Jung-woo was a loving husband and father as well as a dedicated prosecutor. His relationship with Ji-soo was strong enough that she was able to refuse his chance to earn more money, insisting that he remain a prosecutor. His daughter, obsessed with her desire for a cat, was both adorable and honest in her disappointment with her dad. It was obvious how much Jung-woo loved them both. The look that he gave Ha-yeon as she slept next to him was so touching. He looked as if he wanted to freeze time so that he could enjoy her just a bit longer, as she was growing up so fast. The sad truth is that she will never be older than that in his memories. His memory loss serves to protect him from what must have been the worst day of his life, but is also means that Jung-woo has no idea who his real enemy is. Of course, we know all too well that it has something to do with the younger Cha brother, Min-ho, even though he is now supposedly dead.

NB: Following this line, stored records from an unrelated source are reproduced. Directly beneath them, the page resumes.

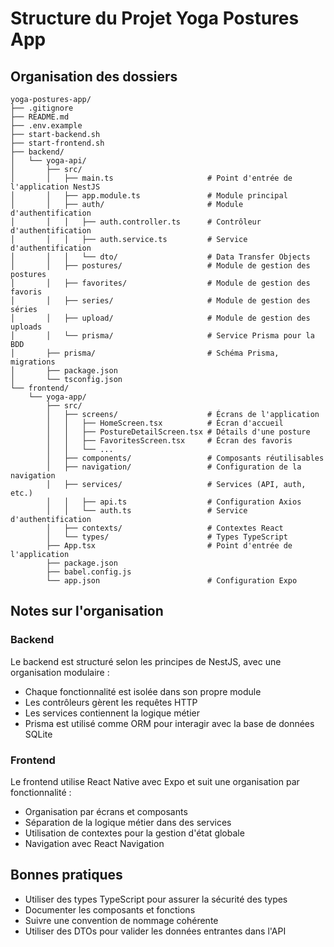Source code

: # Structure du Projet Yoga Postures App

## Organisation des dossiers

```
yoga-postures-app/
├── .gitignore
├── README.md
├── .env.example
├── start-backend.sh
├── start-frontend.sh
├── backend/
│   └── yoga-api/
│       ├── src/
│       │   ├── main.ts                     # Point d'entrée de l'application NestJS
│       │   ├── app.module.ts               # Module principal
│       │   ├── auth/                       # Module d'authentification
│       │   │   ├── auth.controller.ts      # Contrôleur d'authentification
│       │   │   ├── auth.service.ts         # Service d'authentification
│       │   │   └── dto/                    # Data Transfer Objects
│       │   ├── postures/                   # Module de gestion des postures
│       │   ├── favorites/                  # Module de gestion des favoris
│       │   ├── series/                     # Module de gestion des séries
│       │   ├── upload/                     # Module de gestion des uploads
│       │   └── prisma/                     # Service Prisma pour la BDD
│       ├── prisma/                         # Schéma Prisma, migrations
│       ├── package.json
│       └── tsconfig.json
└── frontend/
    └── yoga-app/
        ├── src/
        │   ├── screens/                    # Écrans de l'application
        │   │   ├── HomeScreen.tsx          # Écran d'accueil
        │   │   ├── PostureDetailScreen.tsx # Détails d'une posture
        │   │   ├── FavoritesScreen.tsx     # Écran des favoris
        │   │   └── ...
        │   ├── components/                 # Composants réutilisables
        │   ├── navigation/                 # Configuration de la navigation
        │   ├── services/                   # Services (API, auth, etc.)
        │   │   ├── api.ts                  # Configuration Axios
        │   │   └── auth.ts                 # Service d'authentification
        │   ├── contexts/                   # Contextes React
        │   └── types/                      # Types TypeScript
        ├── App.tsx                         # Point d'entrée de l'application
        ├── package.json
        ├── babel.config.js
        └── app.json                        # Configuration Expo
```

## Notes sur l'organisation

### Backend

Le backend est structuré selon les principes de NestJS, avec une organisation modulaire :

- Chaque fonctionnalité est isolée dans son propre module
- Les contrôleurs gèrent les requêtes HTTP
- Les services contiennent la logique métier
- Prisma est utilisé comme ORM pour interagir avec la base de données SQLite

### Frontend

Le frontend utilise React Native avec Expo et suit une organisation par fonctionnalité :

- Organisation par écrans et composants
- Séparation de la logique métier dans des services
- Utilisation de contextes pour la gestion d'état globale
- Navigation avec React Navigation

## Bonnes pratiques

- Utiliser des types TypeScript pour assurer la sécurité des types
- Documenter les composants et fonctions
- Suivre une convention de nommage cohérente
- Utiliser des DTOs pour valider les données entrantes dans l'API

As impressed as I was with Ji Sung’s performance as Jung-woo, I was just as impressed with Eom Ki-joon. The scene between Sun-ho and Min-ho, before their identities were changed, was a great showcase for Eom Ki-joon’s acting ability. He was equally convincing as the responsible Sun-ho and the irresponsible, murderous Min-ho. It’s even trickier to portray Min-ho pretending to be Sun-ho, but again, it’s believable. After first seeing Eom Ki-joon in Scent of a Woman, I prefer him as the good guy, but that only serves to make his Cha Sun-ho more believable for me. Now that Sun-ho is dead, that leaves Min-ho, who has revealed himself to be the worst brother ever. Not only did he murder Sun-ho, he’s using the birth secret concerning his son with Yeon-hee to keep her silent. What more will we learn about Min-ho? Whatever it is, I’m sure it won’t be good.